======== Extracted material

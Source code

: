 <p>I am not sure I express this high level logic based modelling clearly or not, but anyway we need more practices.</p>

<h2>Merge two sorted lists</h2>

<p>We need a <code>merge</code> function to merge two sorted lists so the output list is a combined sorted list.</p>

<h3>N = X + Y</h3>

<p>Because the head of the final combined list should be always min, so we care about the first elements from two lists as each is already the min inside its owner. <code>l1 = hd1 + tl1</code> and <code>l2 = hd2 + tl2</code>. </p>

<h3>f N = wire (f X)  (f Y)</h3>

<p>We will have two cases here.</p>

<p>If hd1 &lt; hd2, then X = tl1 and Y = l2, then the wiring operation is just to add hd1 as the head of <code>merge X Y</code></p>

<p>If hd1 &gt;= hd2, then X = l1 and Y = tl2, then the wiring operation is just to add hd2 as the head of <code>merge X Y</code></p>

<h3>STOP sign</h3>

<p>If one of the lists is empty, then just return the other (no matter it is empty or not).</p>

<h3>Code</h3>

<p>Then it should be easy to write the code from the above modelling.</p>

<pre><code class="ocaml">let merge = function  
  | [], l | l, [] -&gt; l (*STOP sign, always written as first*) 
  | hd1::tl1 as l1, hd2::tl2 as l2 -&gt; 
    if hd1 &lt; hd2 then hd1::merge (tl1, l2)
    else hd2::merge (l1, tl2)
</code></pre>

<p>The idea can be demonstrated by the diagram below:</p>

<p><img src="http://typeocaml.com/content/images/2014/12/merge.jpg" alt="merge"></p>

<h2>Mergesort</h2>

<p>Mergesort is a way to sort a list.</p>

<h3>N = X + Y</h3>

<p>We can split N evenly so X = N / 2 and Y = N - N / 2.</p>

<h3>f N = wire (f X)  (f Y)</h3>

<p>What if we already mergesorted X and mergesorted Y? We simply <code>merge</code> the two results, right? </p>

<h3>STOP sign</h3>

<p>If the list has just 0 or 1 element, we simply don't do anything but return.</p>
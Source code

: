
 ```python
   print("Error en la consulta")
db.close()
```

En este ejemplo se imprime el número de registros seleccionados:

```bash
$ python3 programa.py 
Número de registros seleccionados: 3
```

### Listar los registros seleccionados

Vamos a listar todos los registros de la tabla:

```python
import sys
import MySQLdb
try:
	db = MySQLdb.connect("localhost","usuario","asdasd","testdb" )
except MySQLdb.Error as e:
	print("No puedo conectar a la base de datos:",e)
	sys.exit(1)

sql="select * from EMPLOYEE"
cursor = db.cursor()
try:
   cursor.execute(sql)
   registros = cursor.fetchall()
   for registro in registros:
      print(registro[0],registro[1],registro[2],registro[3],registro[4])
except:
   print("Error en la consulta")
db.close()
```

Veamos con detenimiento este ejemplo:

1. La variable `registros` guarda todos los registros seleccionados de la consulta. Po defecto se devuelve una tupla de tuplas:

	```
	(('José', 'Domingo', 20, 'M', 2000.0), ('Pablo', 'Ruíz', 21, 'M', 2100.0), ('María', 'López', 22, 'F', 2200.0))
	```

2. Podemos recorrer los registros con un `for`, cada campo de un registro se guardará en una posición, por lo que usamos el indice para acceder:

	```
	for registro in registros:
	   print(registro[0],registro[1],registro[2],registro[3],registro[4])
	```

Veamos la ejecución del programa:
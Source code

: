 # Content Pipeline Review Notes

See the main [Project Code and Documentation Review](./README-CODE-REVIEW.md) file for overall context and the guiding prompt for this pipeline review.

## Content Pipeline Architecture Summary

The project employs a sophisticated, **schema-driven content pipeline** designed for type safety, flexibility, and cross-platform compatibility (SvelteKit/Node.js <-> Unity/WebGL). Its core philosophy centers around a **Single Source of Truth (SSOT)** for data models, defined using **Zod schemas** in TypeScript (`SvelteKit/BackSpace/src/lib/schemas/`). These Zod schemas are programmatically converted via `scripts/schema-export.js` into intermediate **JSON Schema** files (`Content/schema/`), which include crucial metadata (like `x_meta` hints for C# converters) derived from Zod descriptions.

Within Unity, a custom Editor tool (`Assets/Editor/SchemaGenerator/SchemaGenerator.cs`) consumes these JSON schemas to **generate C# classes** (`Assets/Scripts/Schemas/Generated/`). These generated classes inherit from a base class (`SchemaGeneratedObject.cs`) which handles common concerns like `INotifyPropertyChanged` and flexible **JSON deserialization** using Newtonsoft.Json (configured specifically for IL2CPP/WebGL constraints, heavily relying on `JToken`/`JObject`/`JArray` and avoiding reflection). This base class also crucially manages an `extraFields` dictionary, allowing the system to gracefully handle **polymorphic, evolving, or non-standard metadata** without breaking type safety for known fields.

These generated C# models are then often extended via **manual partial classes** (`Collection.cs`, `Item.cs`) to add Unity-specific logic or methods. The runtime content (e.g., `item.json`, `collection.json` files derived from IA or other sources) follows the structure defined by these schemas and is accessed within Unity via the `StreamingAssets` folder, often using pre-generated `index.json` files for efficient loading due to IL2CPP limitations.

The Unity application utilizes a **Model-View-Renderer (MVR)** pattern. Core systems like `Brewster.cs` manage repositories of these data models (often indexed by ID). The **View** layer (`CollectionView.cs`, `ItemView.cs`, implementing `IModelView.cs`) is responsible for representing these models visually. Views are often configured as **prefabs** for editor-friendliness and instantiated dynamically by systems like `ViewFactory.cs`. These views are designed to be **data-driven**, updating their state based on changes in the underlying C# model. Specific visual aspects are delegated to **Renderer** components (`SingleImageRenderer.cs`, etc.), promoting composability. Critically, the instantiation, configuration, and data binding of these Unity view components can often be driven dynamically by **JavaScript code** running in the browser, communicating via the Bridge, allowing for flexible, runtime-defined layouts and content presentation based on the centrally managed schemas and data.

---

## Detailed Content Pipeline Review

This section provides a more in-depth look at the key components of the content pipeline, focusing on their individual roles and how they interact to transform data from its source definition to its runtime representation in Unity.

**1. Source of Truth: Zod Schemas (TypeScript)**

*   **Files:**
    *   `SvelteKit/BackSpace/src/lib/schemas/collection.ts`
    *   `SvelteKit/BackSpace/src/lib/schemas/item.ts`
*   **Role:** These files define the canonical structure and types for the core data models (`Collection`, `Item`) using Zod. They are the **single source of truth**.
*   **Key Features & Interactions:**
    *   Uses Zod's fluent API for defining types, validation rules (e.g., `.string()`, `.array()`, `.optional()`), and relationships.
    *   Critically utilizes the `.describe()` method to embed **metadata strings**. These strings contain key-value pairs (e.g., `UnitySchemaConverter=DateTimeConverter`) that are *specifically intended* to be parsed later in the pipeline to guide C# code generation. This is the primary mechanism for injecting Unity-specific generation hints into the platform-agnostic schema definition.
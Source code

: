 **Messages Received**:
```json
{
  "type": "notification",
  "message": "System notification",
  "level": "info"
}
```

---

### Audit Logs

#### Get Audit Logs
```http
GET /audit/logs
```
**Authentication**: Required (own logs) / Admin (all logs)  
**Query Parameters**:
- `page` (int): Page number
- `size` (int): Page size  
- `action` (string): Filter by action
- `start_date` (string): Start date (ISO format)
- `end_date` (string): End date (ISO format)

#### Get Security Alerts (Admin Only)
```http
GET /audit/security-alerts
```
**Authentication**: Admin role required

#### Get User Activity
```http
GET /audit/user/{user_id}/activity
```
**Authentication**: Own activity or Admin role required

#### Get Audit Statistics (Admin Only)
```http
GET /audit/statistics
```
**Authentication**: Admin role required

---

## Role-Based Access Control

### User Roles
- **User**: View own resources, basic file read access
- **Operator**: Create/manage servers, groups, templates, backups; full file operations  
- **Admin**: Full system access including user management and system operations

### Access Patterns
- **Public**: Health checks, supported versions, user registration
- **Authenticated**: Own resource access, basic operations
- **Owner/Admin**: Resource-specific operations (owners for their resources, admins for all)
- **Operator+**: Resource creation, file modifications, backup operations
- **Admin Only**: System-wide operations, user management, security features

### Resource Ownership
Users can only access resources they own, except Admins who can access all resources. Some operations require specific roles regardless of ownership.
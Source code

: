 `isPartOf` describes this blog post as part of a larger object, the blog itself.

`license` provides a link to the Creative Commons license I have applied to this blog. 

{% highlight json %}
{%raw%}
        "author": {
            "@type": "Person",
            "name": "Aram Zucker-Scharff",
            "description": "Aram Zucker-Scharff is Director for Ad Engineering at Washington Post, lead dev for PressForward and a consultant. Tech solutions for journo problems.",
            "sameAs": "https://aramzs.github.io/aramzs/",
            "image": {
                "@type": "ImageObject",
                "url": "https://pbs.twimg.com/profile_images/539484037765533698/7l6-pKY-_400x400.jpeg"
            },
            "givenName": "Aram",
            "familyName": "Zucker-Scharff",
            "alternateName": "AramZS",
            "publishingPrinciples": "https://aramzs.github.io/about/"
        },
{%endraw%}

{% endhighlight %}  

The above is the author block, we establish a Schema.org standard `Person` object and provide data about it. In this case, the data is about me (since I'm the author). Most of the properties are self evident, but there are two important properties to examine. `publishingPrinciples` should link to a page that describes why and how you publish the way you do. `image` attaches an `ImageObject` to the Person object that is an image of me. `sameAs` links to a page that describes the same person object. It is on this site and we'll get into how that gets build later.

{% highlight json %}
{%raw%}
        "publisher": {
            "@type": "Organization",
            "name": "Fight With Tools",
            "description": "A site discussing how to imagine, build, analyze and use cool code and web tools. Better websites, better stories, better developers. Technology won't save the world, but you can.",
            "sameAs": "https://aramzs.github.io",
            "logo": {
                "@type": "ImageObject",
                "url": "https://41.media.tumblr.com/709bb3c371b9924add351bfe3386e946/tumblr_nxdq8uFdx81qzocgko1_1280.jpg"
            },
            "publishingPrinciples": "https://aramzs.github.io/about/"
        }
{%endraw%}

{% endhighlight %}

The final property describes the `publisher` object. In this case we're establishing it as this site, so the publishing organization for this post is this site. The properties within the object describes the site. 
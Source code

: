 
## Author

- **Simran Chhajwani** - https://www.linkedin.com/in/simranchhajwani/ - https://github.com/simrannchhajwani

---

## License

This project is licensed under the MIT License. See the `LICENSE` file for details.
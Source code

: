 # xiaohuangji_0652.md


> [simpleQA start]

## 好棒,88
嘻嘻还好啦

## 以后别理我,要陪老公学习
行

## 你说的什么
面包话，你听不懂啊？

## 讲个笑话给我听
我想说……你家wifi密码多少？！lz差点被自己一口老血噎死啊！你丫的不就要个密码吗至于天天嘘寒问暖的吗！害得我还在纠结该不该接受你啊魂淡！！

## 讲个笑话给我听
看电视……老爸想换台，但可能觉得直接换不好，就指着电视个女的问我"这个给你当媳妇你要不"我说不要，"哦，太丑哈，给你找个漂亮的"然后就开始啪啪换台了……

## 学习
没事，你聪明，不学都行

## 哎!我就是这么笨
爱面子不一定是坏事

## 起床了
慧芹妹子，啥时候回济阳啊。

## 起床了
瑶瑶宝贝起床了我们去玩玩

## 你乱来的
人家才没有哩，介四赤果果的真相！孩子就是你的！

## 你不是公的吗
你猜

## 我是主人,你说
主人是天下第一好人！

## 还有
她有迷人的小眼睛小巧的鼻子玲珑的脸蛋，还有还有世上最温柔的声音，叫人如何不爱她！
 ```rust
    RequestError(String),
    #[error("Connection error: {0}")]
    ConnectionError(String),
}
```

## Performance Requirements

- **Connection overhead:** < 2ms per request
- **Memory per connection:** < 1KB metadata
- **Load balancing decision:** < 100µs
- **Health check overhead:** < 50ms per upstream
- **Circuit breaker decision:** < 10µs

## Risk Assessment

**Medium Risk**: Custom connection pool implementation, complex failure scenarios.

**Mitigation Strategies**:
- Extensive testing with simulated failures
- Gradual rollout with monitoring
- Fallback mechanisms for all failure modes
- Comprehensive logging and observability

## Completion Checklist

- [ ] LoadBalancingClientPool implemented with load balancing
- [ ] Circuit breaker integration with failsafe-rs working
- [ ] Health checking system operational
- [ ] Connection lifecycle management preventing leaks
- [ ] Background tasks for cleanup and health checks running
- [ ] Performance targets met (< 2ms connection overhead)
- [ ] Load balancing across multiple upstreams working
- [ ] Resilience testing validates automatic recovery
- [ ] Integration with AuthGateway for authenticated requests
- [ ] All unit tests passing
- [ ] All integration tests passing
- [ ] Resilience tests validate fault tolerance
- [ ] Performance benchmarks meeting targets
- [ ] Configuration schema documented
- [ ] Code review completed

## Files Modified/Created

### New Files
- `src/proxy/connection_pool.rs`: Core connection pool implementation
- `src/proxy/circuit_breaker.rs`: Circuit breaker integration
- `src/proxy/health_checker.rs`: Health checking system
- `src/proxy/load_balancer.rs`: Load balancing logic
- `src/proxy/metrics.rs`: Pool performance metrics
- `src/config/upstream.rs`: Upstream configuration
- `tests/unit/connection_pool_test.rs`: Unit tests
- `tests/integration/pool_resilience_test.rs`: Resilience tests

================

What is expected:
Quote exactly the first line of the entries and every line after it, stopping with the line that contains "<p>If hd1 &lt;".

Your solution:
Source code

: <p>I am not sure I express this high level logic based modelling clearly or not, but anyway we need more practices.</p>

<h2>Merge two sorted lists</h2>

<p>We need a <code>merge</code> function to merge two sorted lists so the output list is a combined sorted list.</p>

<h3>N = X + Y</h3>

<p>Because the head of the final combined list should be always min, so we care about the first elements from two lists as each is already the min inside its owner. <code>l1 = hd1 + tl1</code> and <code>l2 = hd2 + tl2</code>. </p>

<h3>f N = wire (f X)  (f Y)</h3>

<p>We will have two cases here.</p>

<p>If hd1 &lt; hd2, then X = tl1 and Y = l2, then the wiring operation is just to add hd1 as the head of <code>merge X Y</code></p>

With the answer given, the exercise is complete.